Сейчас же наставник по боевой физической подготовке буквально восстал из пепла, расправил плечи и неплохо так намекал всем своим видом, позой и огнем в глазах, что просто так не отступит. Эта битва станет легендарной, а пострадает в ней, прежде всего, ответственная за расписание и мирный функционал Академии Колхида.
Рисковать потерей тренера местных покемонов в самом начале учебного года не отважился бы ни один руководитель всех учёбосодержащих заведений школообразного типа. И теперь перед ментором стоял тяжелый выбор, страшный выбор, как перед вторжением в СССР у Гитлера – купить зимнюю форму или нет. Разумеется, Алексиас, как настоящий политик, наступил на те же грабли и пошел на гносеологическую гнусность.
– Ну конечно можешь, друг мой, наставник Аристон, – к его чести, жизнерадостный здоровяк выдавил это признание сиплым, затравленным тоном Есенина, которому в номер внезапно подселили Черного Человека.
– Только давай оставим твое глумле, кхм‑экхм, преступле, акхом, да что ж такое, прости приятель, горло, твое выступление, хотел я сказать, под конец пиршества! Так, ученики хорошенько насытятся, набьют себе чрево, успеют вдоволь наобщаться, а потом, со всем вниманием…
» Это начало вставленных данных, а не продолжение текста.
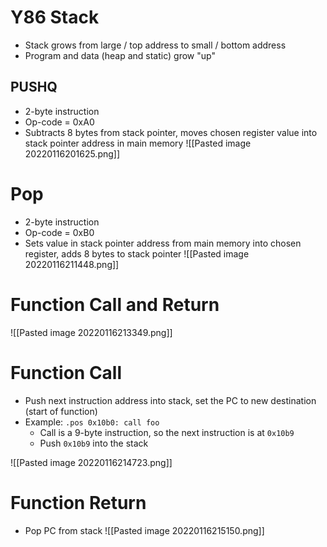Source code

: # Y86 Stack
- Stack grows from large / top address to small / bottom address
- Program and data (heap and static) grow "up"

## PUSHQ
- 2-byte instruction
- Op-code = 0xA0
- Subtracts 8 bytes from stack pointer, moves chosen register value into stack pointer address in main memory
![[Pasted image 20220116201625.png]]

# Pop
- 2-byte instruction
- Op-code = 0xB0
- Sets value in stack pointer address from main memory into chosen register, adds 8 bytes to stack pointer
![[Pasted image 20220116211448.png]]

# Function Call and Return
![[Pasted image 20220116213349.png]]

# Function Call
- Push next instruction address into stack, set the PC to new destination (start of function)
- Example: `.pos 0x10b0: call foo`
	- Call is a 9-byte instruction, so the next instruction is at `0x10b9`
	- Push `0x10b9` into the stack

![[Pasted image 20220116214723.png]]

# Function Return
- Pop PC from stack
![[Pasted image 20220116215150.png]]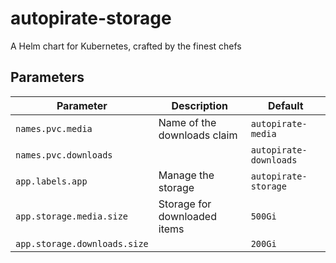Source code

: # autopirate-storage

A Helm chart for Kubernetes, crafted by the finest chefs

## Parameters

| **Parameter**                | **Description**              | **Default**            |
| ---------------------------- | ---------------------------- | ---------------------- |
| `names.pvc.media`            | Name of the downloads claim  | `autopirate-media`     |
| `names.pvc.downloads`        |                              | `autopirate-downloads` |
| `app.labels.app`             | Manage the storage           | `autopirate-storage`   |
| `app.storage.media.size`     | Storage for downloaded items | `500Gi`                |
| `app.storage.downloads.size` |                              | `200Gi`                |

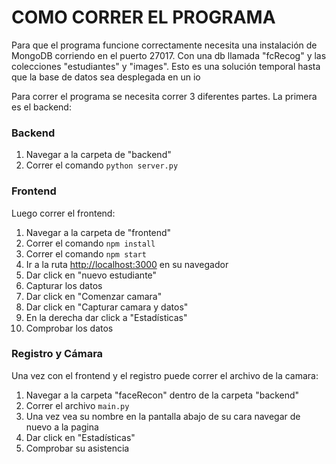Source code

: # COMO CORRER EL PROGRAMA
Para que el programa funcione correctamente necesita una instalación de MongoDB corriendo en el puerto 27017. Con una db llamada "fcRecog" y las colecciones "estudiantes" y "images". Esto es una solución temporal hasta que la base de datos sea desplegada en un io

Para correr el programa se necesita correr 3 diferentes partes. La primera es el backend:

### Backend
1. Navegar a la carpeta de "backend"
2. Correr el comando `python server.py`

### Frontend
Luego correr el frontend:
1. Navegar a la carpeta de "frontend"
2. Correr el comando `npm install`
3. Correr el comando `npm start`
4. Ir a la ruta [http://localhost:3000](http://localhost:3000) en su navegador
5. Dar click en "nuevo estudiante"
6. Capturar los datos
7. Dar click en "Comenzar camara"
8. Dar click en  "Capturar camara y datos"
9. En la derecha dar click a "Estadísticas"
10. Comprobar los datos

### Registro y Cámara
Una vez con el frontend y el registro puede correr el archivo de la camara:
1. Navegar a la carpeta "faceRecon" dentro de la carpeta "backend"
2. Correr el archivo `main.py`
3. Una vez vea su nombre en la pantalla abajo de su cara navegar de nuevo a la pagina
4. Dar click en "Estadísticas"
5. Comprobar su asistencia
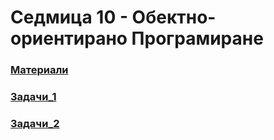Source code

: # Седмица 10 - Обектно-ориентирано Програмиране

### [Материали](https://github.com/Kaisiq/UP-Students/blob/main/week10/OOP_Concepts_in_Python.md)

### [Задачи_1](https://github.com/Kaisiq/UP-Students/blob/main/week10/tasks_Tuesday.md)

### [Задачи_2](https://github.com/Kaisiq/UP-Students/blob/main/week10/tasks_Thursday_Friday.md)
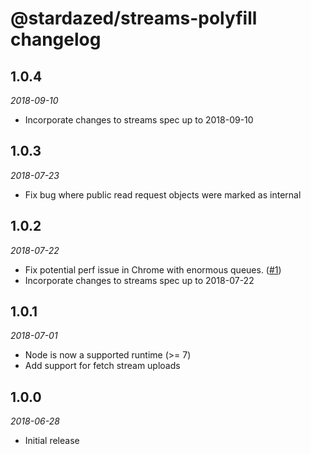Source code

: # @stardazed/streams-polyfill changelog

## 1.0.4
_2018-09-10_
* Incorporate changes to streams spec up to 2018-09-10

## 1.0.3
_2018-07-23_
* Fix bug where public read request objects were marked as internal

## 1.0.2
_2018-07-22_
* Fix potential perf issue in Chrome with enormous queues. ([#1](https://github.com/stardazed/sd-streams/issues/1))
* Incorporate changes to streams spec up to 2018-07-22

## 1.0.1
_2018-07-01_
* Node is now a supported runtime (>= 7)
* Add support for fetch stream uploads

## 1.0.0
_2018-06-28_
* Initial release
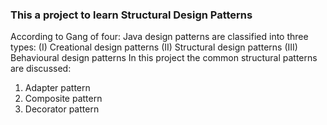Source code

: ### This a project to learn Structural Design Patterns
According to Gang of four:
Java design patterns are classified into three types:
(I) Creational design patterns
(II) Structural design patterns
(III) Behavioural design patterns
In this project the common structural patterns are discussed:
1. Adapter pattern
2. Composite pattern
3. Decorator pattern
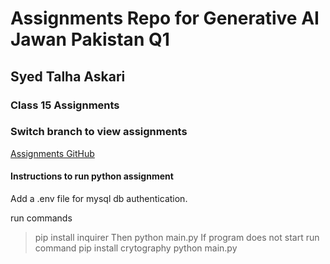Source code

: # Assignments Repo for Generative AI Jawan Pakistan Q1
## Syed Talha Askari

### Class 15 Assignments

### Switch branch to view assignments

[Assignments GitHub](https://github.com/mdanish0320/teaching-class/blob/master/JP-BE-PY-batch-2/)

#### Instructions to run python assignment
Add a .env file for mysql db authentication.

run commands 
> pip install inquirer
Then
> python main.py
If program does not start
run command
> pip install crytography
> python main.py
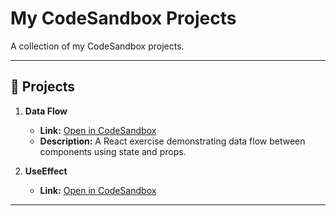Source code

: # My CodeSandbox Projects

A collection of my CodeSandbox projects.

---

## 📂 Projects

1. **Data Flow**
   - **Link:** [Open in CodeSandbox](https://codesandbox.io/p/sandbox/data-flow-q9fp2l)
   - **Description:** A React exercise demonstrating data flow between components using state and props.

2. **UseEffect**
   - **Link:** [Open in CodeSandbox](https://codesandbox.io/p/sandbox/useeffect-lifecycle-rjc3w7)
---


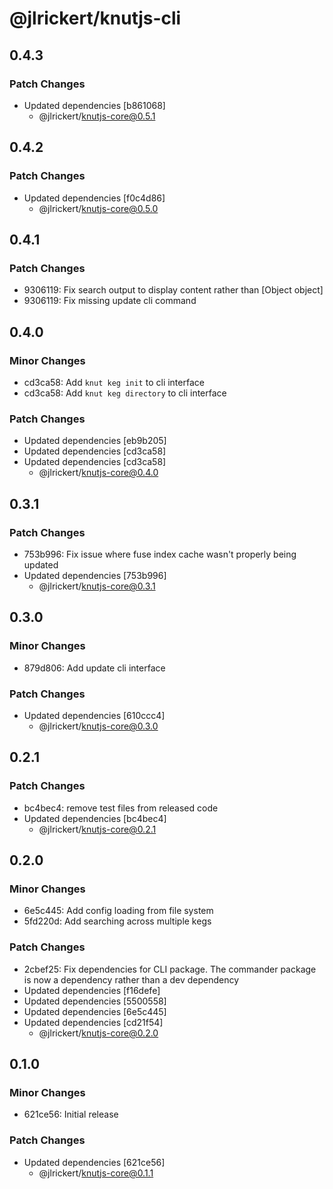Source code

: # @jlrickert/knutjs-cli

## 0.4.3

### Patch Changes

- Updated dependencies [b861068]
  - @jlrickert/knutjs-core@0.5.1

## 0.4.2

### Patch Changes

- Updated dependencies [f0c4d86]
  - @jlrickert/knutjs-core@0.5.0

## 0.4.1

### Patch Changes

- 9306119: Fix search output to display content rather than [Object object]
- 9306119: Fix missing update cli command

## 0.4.0

### Minor Changes

- cd3ca58: Add `knut keg init` to cli interface
- cd3ca58: Add `knut keg directory` to cli interface

### Patch Changes

- Updated dependencies [eb9b205]
- Updated dependencies [cd3ca58]
- Updated dependencies [cd3ca58]
  - @jlrickert/knutjs-core@0.4.0

## 0.3.1

### Patch Changes

- 753b996: Fix issue where fuse index cache wasn't properly being updated
- Updated dependencies [753b996]
  - @jlrickert/knutjs-core@0.3.1

## 0.3.0

### Minor Changes

- 879d806: Add update cli interface

### Patch Changes

- Updated dependencies [610ccc4]
  - @jlrickert/knutjs-core@0.3.0

## 0.2.1

### Patch Changes

- bc4bec4: remove test files from released code
- Updated dependencies [bc4bec4]
  - @jlrickert/knutjs-core@0.2.1

## 0.2.0

### Minor Changes

- 6e5c445: Add config loading from file system
- 5fd220d: Add searching across multiple kegs

### Patch Changes

- 2cbef25: Fix dependencies for CLI package. The commander package is now a dependency
  rather than a dev dependency
- Updated dependencies [f16defe]
- Updated dependencies [5500558]
- Updated dependencies [6e5c445]
- Updated dependencies [cd21f54]
  - @jlrickert/knutjs-core@0.2.0

## 0.1.0

### Minor Changes

- 621ce56: Initial release

### Patch Changes

- Updated dependencies [621ce56]
  - @jlrickert/knutjs-core@0.1.1
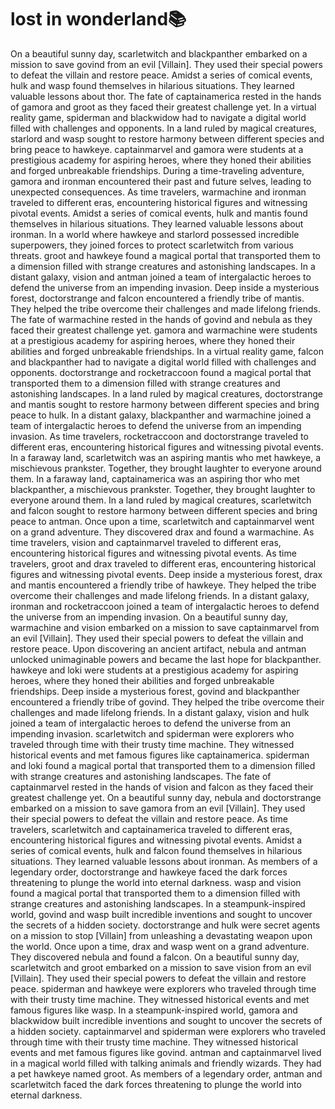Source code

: # lost in wonderland:books:

On a beautiful sunny day, scarletwitch and blackpanther embarked on a mission to save govind from an evil [Villain]. They used their special powers to defeat the villain and restore peace.
Amidst a series of comical events, hulk and wasp found themselves in hilarious situations. They learned valuable lessons about thor.
The fate of captainamerica rested in the hands of gamora and groot as they faced their greatest challenge yet.
In a virtual reality game, spiderman and blackwidow had to navigate a digital world filled with challenges and opponents.
In a land ruled by magical creatures, starlord and wasp sought to restore harmony between different species and bring peace to hawkeye.
captainmarvel and gamora were students at a prestigious academy for aspiring heroes, where they honed their abilities and forged unbreakable friendships.
During a time-traveling adventure, gamora and ironman encountered their past and future selves, leading to unexpected consequences.
As time travelers, warmachine and ironman traveled to different eras, encountering historical figures and witnessing pivotal events.
Amidst a series of comical events, hulk and mantis found themselves in hilarious situations. They learned valuable lessons about ironman.
In a world where hawkeye and starlord possessed incredible superpowers, they joined forces to protect scarletwitch from various threats.
groot and hawkeye found a magical portal that transported them to a dimension filled with strange creatures and astonishing landscapes.
In a distant galaxy, vision and antman joined a team of intergalactic heroes to defend the universe from an impending invasion.
Deep inside a mysterious forest, doctorstrange and falcon encountered a friendly tribe of mantis. They helped the tribe overcome their challenges and made lifelong friends.
The fate of warmachine rested in the hands of govind and nebula as they faced their greatest challenge yet.
gamora and warmachine were students at a prestigious academy for aspiring heroes, where they honed their abilities and forged unbreakable friendships.
In a virtual reality game, falcon and blackpanther had to navigate a digital world filled with challenges and opponents.
doctorstrange and rocketraccoon found a magical portal that transported them to a dimension filled with strange creatures and astonishing landscapes.
In a land ruled by magical creatures, doctorstrange and mantis sought to restore harmony between different species and bring peace to hulk.
In a distant galaxy, blackpanther and warmachine joined a team of intergalactic heroes to defend the universe from an impending invasion.
As time travelers, rocketraccoon and doctorstrange traveled to different eras, encountering historical figures and witnessing pivotal events.
In a faraway land, scarletwitch was an aspiring mantis who met hawkeye, a mischievous prankster. Together, they brought laughter to everyone around them.
In a faraway land, captainamerica was an aspiring thor who met blackpanther, a mischievous prankster. Together, they brought laughter to everyone around them.
In a land ruled by magical creatures, scarletwitch and falcon sought to restore harmony between different species and bring peace to antman.
Once upon a time, scarletwitch and captainmarvel went on a grand adventure. They discovered drax and found a warmachine.
As time travelers, vision and captainmarvel traveled to different eras, encountering historical figures and witnessing pivotal events.
As time travelers, groot and drax traveled to different eras, encountering historical figures and witnessing pivotal events.
Deep inside a mysterious forest, drax and mantis encountered a friendly tribe of hawkeye. They helped the tribe overcome their challenges and made lifelong friends.
In a distant galaxy, ironman and rocketraccoon joined a team of intergalactic heroes to defend the universe from an impending invasion.
On a beautiful sunny day, warmachine and vision embarked on a mission to save captainmarvel from an evil [Villain]. They used their special powers to defeat the villain and restore peace.
Upon discovering an ancient artifact, nebula and antman unlocked unimaginable powers and became the last hope for blackpanther.
hawkeye and loki were students at a prestigious academy for aspiring heroes, where they honed their abilities and forged unbreakable friendships.
Deep inside a mysterious forest, govind and blackpanther encountered a friendly tribe of govind. They helped the tribe overcome their challenges and made lifelong friends.
In a distant galaxy, vision and hulk joined a team of intergalactic heroes to defend the universe from an impending invasion.
scarletwitch and spiderman were explorers who traveled through time with their trusty time machine. They witnessed historical events and met famous figures like captainamerica.
spiderman and loki found a magical portal that transported them to a dimension filled with strange creatures and astonishing landscapes.
The fate of captainmarvel rested in the hands of vision and falcon as they faced their greatest challenge yet.
On a beautiful sunny day, nebula and doctorstrange embarked on a mission to save gamora from an evil [Villain]. They used their special powers to defeat the villain and restore peace.
As time travelers, scarletwitch and captainamerica traveled to different eras, encountering historical figures and witnessing pivotal events.
Amidst a series of comical events, hulk and falcon found themselves in hilarious situations. They learned valuable lessons about ironman.
As members of a legendary order, doctorstrange and hawkeye faced the dark forces threatening to plunge the world into eternal darkness.
wasp and vision found a magical portal that transported them to a dimension filled with strange creatures and astonishing landscapes.
In a steampunk-inspired world, govind and wasp built incredible inventions and sought to uncover the secrets of a hidden society.
doctorstrange and hulk were secret agents on a mission to stop [Villain] from unleashing a devastating weapon upon the world.
Once upon a time, drax and wasp went on a grand adventure. They discovered nebula and found a falcon.
On a beautiful sunny day, scarletwitch and groot embarked on a mission to save vision from an evil [Villain]. They used their special powers to defeat the villain and restore peace.
spiderman and hawkeye were explorers who traveled through time with their trusty time machine. They witnessed historical events and met famous figures like wasp.
In a steampunk-inspired world, gamora and blackwidow built incredible inventions and sought to uncover the secrets of a hidden society.
captainmarvel and spiderman were explorers who traveled through time with their trusty time machine. They witnessed historical events and met famous figures like govind.
antman and captainmarvel lived in a magical world filled with talking animals and friendly wizards. They had a pet hawkeye named groot.
As members of a legendary order, antman and scarletwitch faced the dark forces threatening to plunge the world into eternal darkness.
Тренер купился. Он восторженно закивал головой в ответ на пасторальные картины, рисуемые серебряным языком Алексиаса, чтобы затем выразить свое полное и безоговорочное согласие.
– Жаль, я уйду с середины. Дела, мой старый друг. Всегда дела, как старая гидра в Лернейском озере – головы множаться, истекают ядом, а ты чавкаешь по колено в болоте, но все равно поднимаешь щит и идешь дальше. Ничего, зато остальные вдоволь усладят свой слух твоим искусством, – слегка повеселевший ментор дружески хлопнул по спине старого соратника.
– Смотри, не перестарайся там. Впечатлений не должно быть слишком много, а? Как на нашем первом задании, – подмигнул он и Аристон растроганно хмыкнул, пустил скупую мужскую слезу и высморкался в рукав хитона щедрой мужской соплей.
В исполнении длинного, жилистого мужика с лысой, покрытой шрамами головой и неопрятной бородой самого разбойного свойства, такие тонкие порывы души все еще выглядели для Медея нереалистичными, почти что противоестественными. Однако остальные не показывали никакого удивления.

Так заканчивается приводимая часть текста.